What this meant, for my father, was that he was required to oversee all the goings-on in said barn: the judging of the chickens, ducks and rabbits (which are not poultry but again, this is a county in rural Kansas; we don’t have that many barns), the clean-up after those chickens, ducks, and rabbits (they make lots of poo), and the set-up for the fair.
At 9 years old, I was the prime age for both 4-H and child labor and, as such, was contracted** to assist my father with the pre-fair set-up.
**Told I would be coming along or risk having my hide “tanned.” ***
***Semi-jokingly.
So I got into my dad’s 1979 F-150, probably with at least one of my younger brothers alongside me, and we rode to Valley Falls. When we arrived at the fairgrounds, we opened a pair of creaky white doors and peered inside the dark, dusty interior of a barn as long as a basketball court, and half as wide.
It seemed magical to me – the cages hanging from the ceiling, the wooden louvre windows ready to be propped open with 2x4s, the shafts of light from cracks and holes in the roof. In a few days, the place would be bustling with kids like me, from clubs with names like Valley Victors, Jolly Juniors, Cloverpower, Crackerjacks, and Prosperity, anxiously awaiting word on whether their Rhode Island Reds or Mallards or American Fuzzlops would take home a red, a blue, or a purple.
But now, it was empty, aside from me, my father, and a few Poultry Committee members lured by promises of a free donut. (With coffee for their parents.)
Soon enough, I had my orders. First up: help two of the older Poultry kids turn over a dozen green trash barrels that had been stored inside the barn for the past 360 days, and roll them outside where, in a few days, they’d catch discarded wrappers from pork burgers and funnel cakes and the remnants of tiny, half-cup ice creams sold by a local dairy for a quarter on Parade Night.
The truth about me, at age nine, was that I was scared of almost everything. 4-H was no different and, in fact, was probably near the top of my list, when it came to Fears.
Clubs were made up of kids from age 7 to 18, which meant that at monthly club meetings, my tinny voice was spouting answers to roll call next to high school seniors who came complete with mustaches, body odor, and Pyromania T-shirts.
But the empty fairgrounds – this was a place I could handle. I was in charge, sort of, and there weren’t any ugly ol’ high school kids – or even ugly ol’ middle school kids – around to screw it up.
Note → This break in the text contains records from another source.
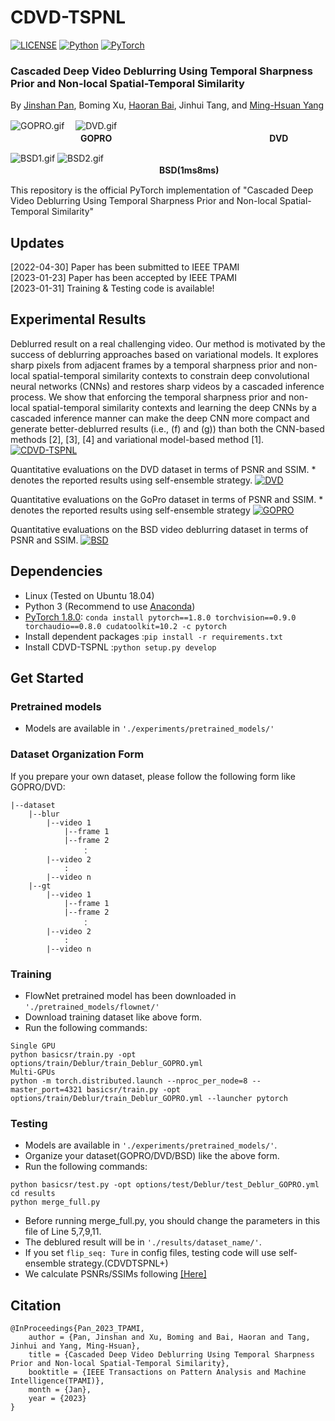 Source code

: # CDVD-TSPNL

[![LICENSE](https://img.shields.io/badge/license-MIT-green)](https://github.com/xuboming8/CDVD-TSPNL/blob/main/LICENSE)
[![Python](https://img.shields.io/badge/python-3.7-blue.svg)](https://www.python.org/)
[![PyTorch](https://img.shields.io/badge/pytorch-1.8.0-%237732a8)](https://pytorch.org/)

### Cascaded Deep Video Deblurring Using Temporal Sharpness Prior and Non-local Spatial-Temporal Similarity
By [Jinshan Pan](https://jspan.github.io/), Boming Xu, [Haoran Bai](https://csbhr.github.io/), Jinhui Tang, and [Ming-Hsuan Yang](https://scholar.google.com/citations?user=p9-ohHsAAAAJ&hl=en)

![GOPRO.gif](https://i.328888.xyz/2023/01/26/b9mqk.gif)　
![DVD.gif](https://i.328888.xyz/2023/01/26/b9FI8.gif)
<br />　　　　　　　　**GOPRO**　　　　　　　　　　　　　　　　　　**DVD**


![BSD1.gif](https://i.328888.xyz/2023/01/26/b9TuA.gif)
![BSD2.gif](https://i.328888.xyz/2023/01/26/b9YTV.gif)
<br />　　　　　　　　　　　　　　　　　**BSD(1ms8ms)**

This repository is the official PyTorch implementation of "Cascaded Deep Video Deblurring Using Temporal Sharpness Prior and Non-local Spatial-Temporal Similarity"

## Updates
[2022-04-30] Paper has been submitted to IEEE TPAMI\
[2023-01-23] Paper has been accepted by IEEE TPAMI\
[2023-01-31] Training & Testing code is available!

## Experimental Results
Deblurred result on a real challenging video. Our method is motivated by the success of deblurring
approaches based on variational models. It explores sharp pixels from adjacent frames by a temporal sharpness
prior and non-local spatial-temporal similarity contexts to constrain deep convolutional neural networks (CNNs)
and restores sharp videos by a cascaded inference process. We show that enforcing the temporal sharpness
prior and non-local spatial-temporal similarity contexts and learning the deep CNNs by a cascaded inference
manner can make the deep CNN more compact and generate better-deblurred results (i.e., (f) and (g)) than both
the CNN-based methods [2], [3], [4] and variational model-based method [1].
[![CDVD-TSPNL](https://s1.ax1x.com/2023/01/26/pSNRWHH.png)](https://imgse.com/i/pSNRWHH)


Quantitative evaluations on the DVD dataset in terms of PSNR and SSIM. * denotes the reported results using self-ensemble strategy.
[![DVD](https://s1.ax1x.com/2023/01/26/pSN2pon.png)](https://imgse.com/i/pSN2pon)

Quantitative evaluations on the GoPro dataset in terms of PSNR and SSIM. * denotes the reported results using self-ensemble strategy
[![GOPRO](https://s1.ax1x.com/2023/01/26/pSN2FzT.png)](https://imgse.com/i/pSN2FzT)

Quantitative evaluations on the BSD video deblurring dataset in terms of PSNR and SSIM.
[![BSD](https://s1.ax1x.com/2023/01/26/pSN2AQU.png)](https://imgse.com/i/pSN2AQU)

## Dependencies
- Linux (Tested on Ubuntu 18.04)
- Python 3 (Recommend to use [Anaconda](https://www.anaconda.com/download/#linux))
- [PyTorch 1.8.0](https://pytorch.org/): `conda install pytorch==1.8.0 torchvision==0.9.0 torchaudio==0.8.0 cudatoolkit=10.2 -c pytorch`
- Install dependent packages :`pip install -r requirements.txt`
- Install CDVD-TSPNL :`python setup.py develop`

## Get Started

### Pretrained models
- Models are available in  `'./experiments/pretrained_models/'`

### Dataset Organization Form
If you prepare your own dataset, please follow the following form like GOPRO/DVD:
```
|--dataset  
    |--blur  
        |--video 1
            |--frame 1
            |--frame 2
                ：  
        |--video 2
            :
        |--video n
    |--gt
        |--video 1
            |--frame 1
            |--frame 2
                ：  
        |--video 2
        	:
        |--video n
```

### Training
- FlowNet pretrained model has been downloaded in `'./pretrained_models/flownet/'`
- Download training dataset like above form.
- Run the following commands:
```
Single GPU
python basicsr/train.py -opt options/train/Deblur/train_Deblur_GOPRO.yml
Multi-GPUs
python -m torch.distributed.launch --nproc_per_node=8 --master_port=4321 basicsr/train.py -opt options/train/Deblur/train_Deblur_GOPRO.yml --launcher pytorch
```

### Testing
- Models are available in  `'./experiments/pretrained_models/'`.
- Organize your dataset(GOPRO/DVD/BSD) like the above form.
- Run the following commands:
```
python basicsr/test.py -opt options/test/Deblur/test_Deblur_GOPRO.yml
cd results
python merge_full.py
```
- Before running merge_full.py, you should change the parameters in this file of Line 5,7,9,11.
- The deblured result will be in `'./results/dataset_name/'`.
- If you set `flip_seq: Ture` in config files, testing code will use self-ensemble strategy.(CDVDTSPNL+)
- We calculate PSNRs/SSIMs following [[Here]](https://github.com/csbhr/OpenUtility#chapter-calculating-metrics)

## Citation
```
@InProceedings{Pan_2023_TPAMI,
    author = {Pan, Jinshan and Xu, Boming and Bai, Haoran and Tang, Jinhui and Yang, Ming-Hsuan},
    title = {Cascaded Deep Video Deblurring Using Temporal Sharpness Prior and Non-local Spatial-Temporal Similarity},
    booktitle = {IEEE Transactions on Pattern Analysis and Machine Intelligence(TPAMI)},
    month = {Jan},
    year = {2023}
}
``` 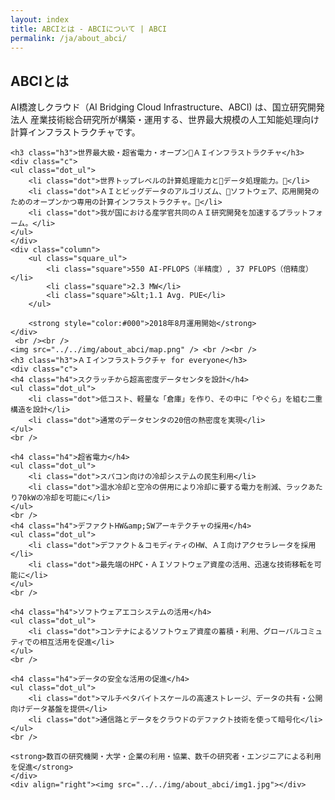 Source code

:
 ```yaml
---
layout: index
title: ABCIとは - ABCIについて | ABCI
permalink: /ja/about_abci/
---
```

<div id="container">
<h2 class="h2">ABCIとは</h2>
<div class="lead_text">AI橋渡しクラウド（AI Bridging Cloud Infrastructure、ABCI) は、国立研究開発法人 産業技術総合研究所が構築・運用する、世界最大規模の人工知能処理向け計算インフラストラクチャです。
</div>

    <h3 class="h3">世界最大級・超省電力・オープンＡＩインフラストラクチャ</h3>
    <div class="c">
    <ul class="dot_ul">
        <li class="dot">世界トップレベルの計算処理能力とデータ処理能力。</li>
        <li class="dot">ＡＩとビッグデータのアルゴリズム、ソフトウェア、応用開発のためのオープンかつ専用の計算インフラストラクチャ。</li>
        <li class="dot">我が国における産学官共同のＡＩ研究開発を加速するプラットフォーム。</li>
    </ul>
    </div>
    <div class="column">
        <ul class="square_ul">
            <li class="square">550 AI-PFLOPS（半精度）, 37 PFLOPS（倍精度）</li>
            <li class="square">2.3 MW</li>
            <li class="square">&lt;1.1 Avg. PUE</li>
        </ul>
       
        <strong style="color:#000">2018年8月運用開始</strong>
    </div>
     <br /><br />
    <img src="../../img/about_abci/map.png" /> <br /><br />
    <h3 class="h3">ＡＩインフラストラクチャ for everyone</h3>
	<div class="c">
    <h4 class="h4">スクラッチから超高密度データセンタを設計</h4>
    <ul class="dot_ul">
        <li class="dot">低コスト、軽量な「倉庫」を作り、その中に「やぐら」を組む二重構造を設計</li>
        <li class="dot">通常のデータセンタの20倍の熱密度を実現</li>
    </ul>
    <br />

    <h4 class="h4">超省電力</h4>
    <ul class="dot_ul">
        <li class="dot">スパコン向けの冷却システムの民生利用</li>
        <li class="dot">温水冷却と空冷の併用により冷却に要する電力を削減、ラックあたり70kWの冷却を可能に</li>
    </ul>
    <br />
    <h4 class="h4">デファクトHW&amp;SWアーキテクチャの採用</h4>
    <ul class="dot_ul">
        <li class="dot">デファクト＆コモディティのHW、ＡＩ向けアクセラレータを採用</li>
        <li class="dot">最先端のHPC・ＡＩソフトウェア資産の活用、迅速な技術移転を可能に</li>
    </ul>
    <br />

    <h4 class="h4">ソフトウェアエコシステムの活用</h4>
    <ul class="dot_ul">
        <li class="dot">コンテナによるソフトウェア資産の蓄積・利用、グローバルコミュティでの相互活用を促進</li>
    </ul>
    <br />

    <h4 class="h4">データの安全な活用の促進</h4>
    <ul class="dot_ul">
        <li class="dot">マルチペタバイトスケールの高速ストレージ、データの共有・公開向けデータ基盤を提供</li>
        <li class="dot">通信路とデータをクラウドのデファクト技術を使って暗号化</li>
    </ul>
    <br />

    <strong>数百の研究機関・大学・企業の利用・協業、数千の研究者・エンジニアによる利用を促進</strong>
    </div>
    <div align="right"><img src="../../img/about_abci/img1.jpg"></div>
</div>
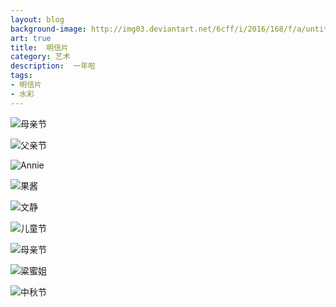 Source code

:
 ```yaml
---
layout: blog
background-image: http://img03.deviantart.net/6cff/i/2016/168/f/a/untitled_by_sixijinling-da6ngsx.jpg
art: true
title:  明信片
category: 艺术
description:  一年啦
tags:
- 明信片
- 水彩
---
```



![母亲节][1]

![父亲节][2]

![Annie][3]

![果酱][4]

![文静][5]

![儿童节][6]

![母亲节][7]

![粱蜜姐][8]

![中秋节][9]



  [1]: http://pre09.deviantart.net/e17b/th/pre/i/2016/258/e/d/mother_by_sixijinling-dahs0ri.jpg
  [2]: http://pre06.deviantart.net/ec1f/th/pre/i/2016/258/8/d/father_by_sixijinling-dahs1od.jpg
  [3]: http://img13.deviantart.net/5a27/i/2016/168/e/6/untitled_by_sixijinling-da6nhox.jpg
  [4]: http://pre01.deviantart.net/80bd/th/pre/i/2016/258/3/c/friend_by_sixijinling-dahs1i2.jpg
  [5]: http://pre08.deviantart.net/b968/th/pre/i/2016/258/7/9/sister_by_sixijinling-dahs13x.jpg
  [6]: http://orig12.deviantart.net/b523/f/2016/258/3/2/children_by_sixijinling-dahs3uq.jpg
  [7]: http://img03.deviantart.net/6cff/i/2016/168/f/a/untitled_by_sixijinling-da6ngsx.jpg
  [8]: http://pre04.deviantart.net/f7d0/th/pre/i/2016/168/e/2/untitled_by_sixijinling-da6ng8d.jpg
  [9]: http://orig07.deviantart.net/73f6/f/2016/258/e/5/mid_autumn_by_sixijinling-dahrypw.jpg
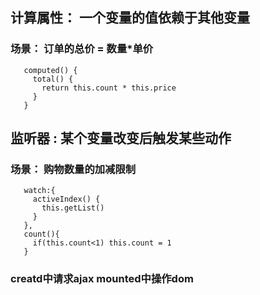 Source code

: ## 计算属性： 一个变量的值依赖于其他变量
### 场景： 订单的总价 = 数量*单价

```
   computed() {
     total() {
       return this.count * this.price
     }
   }

  ```
  ## 监听器 : 某个变量改变后触发某些动作
  ### 场景： 购物数量的加减限制
 ```
    watch:{
      activeIndex() {
        this.getList()
      }
    },
    count(){
      if(this.count<1) this.count = 1
    }

  ```

  ### creatd中请求ajax mounted中操作dom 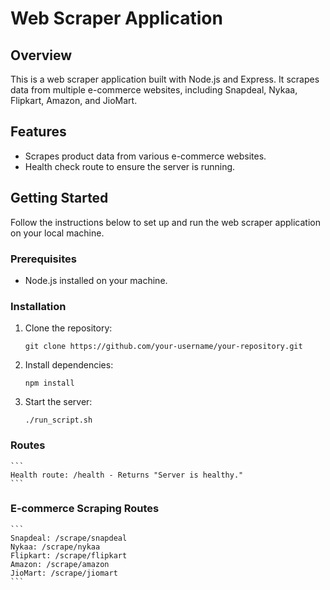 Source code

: # Web Scraper Application

## Overview

This is a web scraper application built with Node.js and Express. It scrapes data from multiple e-commerce websites, including Snapdeal, Nykaa, Flipkart, Amazon, and JioMart.

## Features

- Scrapes product data from various e-commerce websites.
- Health check route to ensure the server is running.

## Getting Started

Follow the instructions below to set up and run the web scraper application on your local machine.

### Prerequisites

- Node.js installed on your machine.

### Installation

1.  Clone the repository:

    ```
    git clone https://github.com/your-username/your-repository.git
    ```

2.  Install dependencies:

    ```
    npm install
    ```

3.  Start the server:
    ```
    ./run_script.sh
    ```

### Routes

    ```
    Health route: /health - Returns "Server is healthy."
    ```

### E-commerce Scraping Routes

    ```
    Snapdeal: /scrape/snapdeal
    Nykaa: /scrape/nykaa
    Flipkart: /scrape/flipkart
    Amazon: /scrape/amazon
    JioMart: /scrape/jiomart
    ```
So I marched bravely forward, ready to attack the barrels. I strained at the first one. It was heavier than I thought – heavier, anyway, than the buckets of water I carried in the winter to the cows in our back acre.
By the second barrel, I had learned that if you turned the barrels onto their sides, you could more easily roll them upright. I smiled at one of my fellow Committee members. We were figuring this out.
I took hold of the third barrel and began to twist it toward the ground.
And that’s when it happened. A swarm, or family, or den – or whatever the hell it’s called – of bees had chosen that barrel as its home for the spring and summer.
Those bees were not pleased that I had interrupted their day.
I dropped the barrel’s lip, hoping I could trap the bees inside. But it was too late. They were out, and they were angry.
So I did what any self-respecting nine-year-old would do: I ran like I was on second and Jeff Lolley had just hit one in the left-center gap.
The thing, though, about bees, is that they’re significantly faster than nine-year-old boys. A dozen of them got into my hair; another dozen inside my shirt.
I would imagine that my father’s eyes were wide as I ran past him, trying to get out of that damned barn. Probably, someone was saying something about dropping to the ground. If it had been a cartoon, I would have run to a nearby pond and jumped in it.
But I wasn’t doing any of those things. I was scampering, zig-zagging, flailing – trying to get the bees to stop doing what they were doing, which was stinging the bejesus out of every exposed piece of skin they could find.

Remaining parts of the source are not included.